Required action:
Each line of the listing where the string "Shaded" appears is to be identified and copied.

Source data:
%%

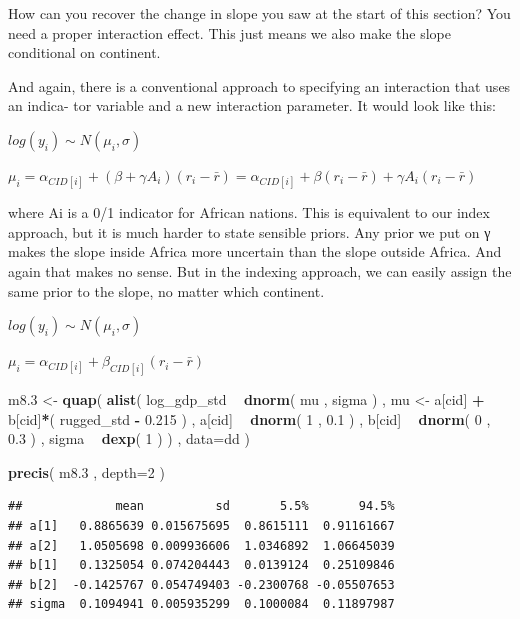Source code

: \documentclass[
]{article}
\newenvironment{Shaded}{\begin{snugshade}}{\end{snugshade}}
\newcommand{\DataTypeTok}[1]{\textcolor[rgb]{0.13,0.29,0.53}{#1}}
\newcommand{\DecValTok}[1]{\textcolor[rgb]{0.00,0.00,0.81}{#1}}
\newcommand{\FloatTok}[1]{\textcolor[rgb]{0.00,0.00,0.81}{#1}}
\newcommand{\KeywordTok}[1]{\textcolor[rgb]{0.13,0.29,0.53}{\textbf{#1}}}
\newcommand{\NormalTok}[1]{#1}
\newcommand{\OperatorTok}[1]{\textcolor[rgb]{0.81,0.36,0.00}{\textbf{#1}}}
\newcommand{\StringTok}[1]{\textcolor[rgb]{0.31,0.60,0.02}{#1}}
\begin{document}
How can you recover the change in slope you saw at the start of this
section? You need a proper interaction effect. This just means we also
make the slope conditional on continent.

And again, there is a conventional approach to specifying an interaction
that uses an indica- tor variable and a new interaction parameter. It
would look like this:

\(log(y_i) \sim N(\mu_i, \sigma)\)

\(\mu_i = \alpha_{CID[i]} + (\beta + \gamma A_i) (r_i - \bar{r})= \alpha_{CID[i]} +\beta(r_i - \bar{r})+ \gamma A_i(r_i - \bar{r})\)

where Ai is a 0/1 indicator for African nations. This is equivalent to
our index approach, but it is much harder to state sensible priors. Any
prior we put on γ makes the slope inside Africa more uncertain than the
slope outside Africa. And again that makes no sense. But in the indexing
approach, we can easily assign the same prior to the slope, no matter
which continent.

\(log(y_i) \sim N(\mu_i, \sigma)\)

\(\mu_i = \alpha_{CID[i]} + \beta_{CID[i]}(r_i - \bar{r})\)

\begin{Shaded}
\begin{Highlighting}[]
\NormalTok{m8}\FloatTok{.3}\NormalTok{ <-}\StringTok{ }\KeywordTok{quap}\NormalTok{(}
    \KeywordTok{alist}\NormalTok{(}
\NormalTok{        log_gdp_std }\OperatorTok{~}\StringTok{ }\KeywordTok{dnorm}\NormalTok{( mu , sigma ) ,}
\NormalTok{        mu <-}\StringTok{ }\NormalTok{a[cid] }\OperatorTok{+}\StringTok{ }\NormalTok{b[cid]}\OperatorTok{*}\NormalTok{( rugged_std }\OperatorTok{-}\StringTok{ }\FloatTok{0.215}\NormalTok{ ) ,}
\NormalTok{        a[cid] }\OperatorTok{~}\StringTok{ }\KeywordTok{dnorm}\NormalTok{( }\DecValTok{1}\NormalTok{ , }\FloatTok{0.1}\NormalTok{ ) ,}
\NormalTok{        b[cid] }\OperatorTok{~}\StringTok{ }\KeywordTok{dnorm}\NormalTok{( }\DecValTok{0}\NormalTok{ , }\FloatTok{0.3}\NormalTok{ ) ,}
\NormalTok{        sigma }\OperatorTok{~}\StringTok{ }\KeywordTok{dexp}\NormalTok{( }\DecValTok{1}\NormalTok{ )}
\NormalTok{) , }\DataTypeTok{data=}\NormalTok{dd )}

\KeywordTok{precis}\NormalTok{( m8}\FloatTok{.3}\NormalTok{ , }\DataTypeTok{depth=}\DecValTok{2}\NormalTok{ )}
\end{Highlighting}
\end{Shaded}

\begin{verbatim}
##             mean          sd       5.5%       94.5%
## a[1]   0.8865639 0.015675695  0.8615111  0.91161667
## a[2]   1.0505698 0.009936606  1.0346892  1.06645039
## b[1]   0.1325054 0.074204443  0.0139124  0.25109846
## b[2]  -0.1425767 0.054749403 -0.2300768 -0.05507653
## sigma  0.1094941 0.005935299  0.1000084  0.11897987
\end{verbatim}
\end{document}
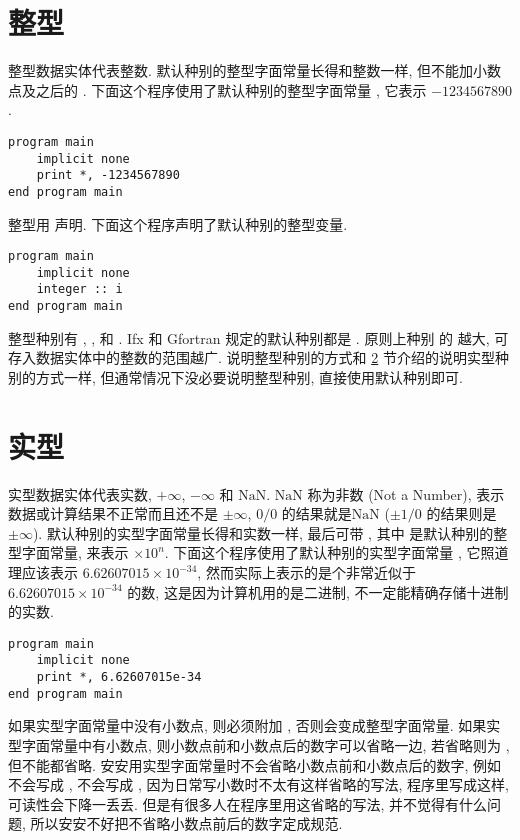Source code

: \section{整型}

整型数据实体代表整数. 默认种别的整型字面常量长得和整数一样, 但不能加小数点及之后的 . 下面这个程序使用了默认种别的整型字面常量 , 它表示 $-1234567890$.
\begin{lstlisting}
program main
    implicit none
    print *, -1234567890
end program main
\end{lstlisting}

整型用  声明. 下面这个程序声明了默认种别的整型变量.
\begin{lstlisting}
program main
    implicit none
    integer :: i
end program main
\end{lstlisting}

整型种别有 , ,  和 . Ifx 和 Gfortran 规定的默认种别都是 . 原则上种别  的  越大, 可存入数据实体中的整数的范围越广. 说明整型种别的方式和 \ref{fortran_real} 节介绍的说明实型种别的方式一样, 但通常情况下没必要说明整型种别, 直接使用默认种别即可.

\section{实型}\label{fortran_real}

实型数据实体代表实数, $+\infty$, $-\infty$ 和 $\text{NaN}$. $\text{NaN}$ 称为非数 (Not a Number), 表示数据或计算结果不正常而且还不是 $\pm\infty$, $0/0$ 的结果就是$\text{NaN}$ ($\pm 1/0$ 的结果则是 $\pm\infty$). 默认种别的实型字面常量长得和实数一样, 最后可带 , 其中 \ttt{[n]} 是默认种别的整型字面常量, 来表示 $\times 10 ^ n$. 下面这个程序使用了默认种别的实型字面常量 , 它照道理应该表示 $6.62607015\times10^{-34}$, 然而实际上表示的是个非常近似于 $6.62607015\times10^{-34}$ 的数, 这是因为计算机用的是二进制, 不一定能精确存储十进制的实数.
\begin{lstlisting}
program main
    implicit none
    print *, 6.62607015e-34
end program main
\end{lstlisting}

如果实型字面常量中没有小数点, 则必须附加 , 否则会变成整型字面常量. 如果实型字面常量中有小数点, 则小数点前和小数点后的数字可以省略一边, 若省略则为 , 但不能都省略. 安安用实型字面常量时不会省略小数点前和小数点后的数字, 例如  不会写成 ,  不会写成 , 因为日常写小数时不太有这样省略的写法, 程序里写成这样, 可读性会下降一丢丢. 但是有很多人在程序里用这省略的写法, 并不觉得有什么问题, 所以安安不好把不省略小数点前后的数字定成规范. 

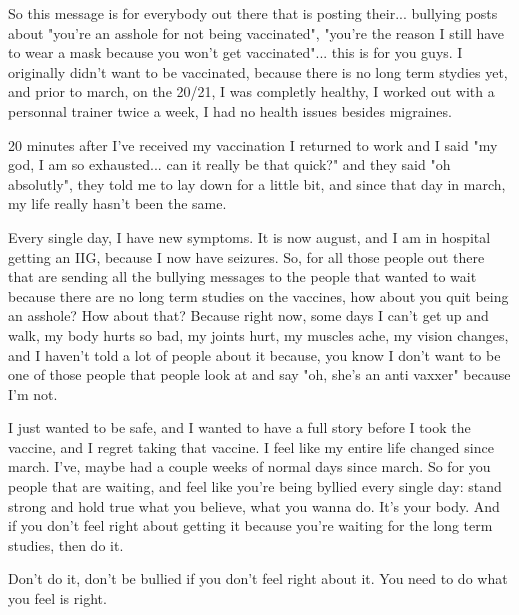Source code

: So this message is for everybody out there that is posting their... bullying
posts about "you're an asshole for not being vaccinated", "you're the reason I
still have to wear a mask because you won't get vaccinated"... this is for you
guys.  I originally didn't want to be vaccinated, because there is no long term
stydies yet, and prior to march, on the 20/21, I was completly healthy, I worked
out with a personnal trainer twice a week, I had no health issues besides
migraines.

20 minutes after I've received my vaccination I returned to work and I said "my
god, I am so exhausted... can it really be that quick?" and they said "oh
absolutly", they told me to lay down for a little bit, and since that day in
march, my life really hasn't been the same.

Every single day, I have new symptoms. It is now august, and I am in hospital
getting an IIG, because I now have seizures. So, for all those people out there
that are sending all the bullying messages to the people that wanted to wait
because there are no long term studies on the vaccines, how about you quit being
an asshole? How about that? Because right now, some days I can't get up and
walk, my body hurts so bad, my joints hurt, my muscles ache, my vision changes,
and I haven't told a lot of people about it because, you know I don't want to be
one of those people that people look at and say "oh, she's an anti vaxxer"
because I'm not.

I just wanted to be safe, and I wanted to have a full story before I took the
vaccine, and I regret taking that vaccine.  I feel like my entire life changed
since march. I've, maybe had a couple weeks of normal days since march. So for
you people that are waiting, and feel like you're being byllied every single
day: stand strong and hold true what you believe, what you wanna do. It's your
body. And if you don't feel right about getting it because you're waiting for
the long term studies, then do it.

Don't do it, don't be bullied if you don't feel right about it. You need to do
what you feel is right.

%%

Result for this exercise:
\newenvironment{Shaded}{\begin{snugshade}}{\end{snugshade}}
\begin{Shaded}
\end{Shaded}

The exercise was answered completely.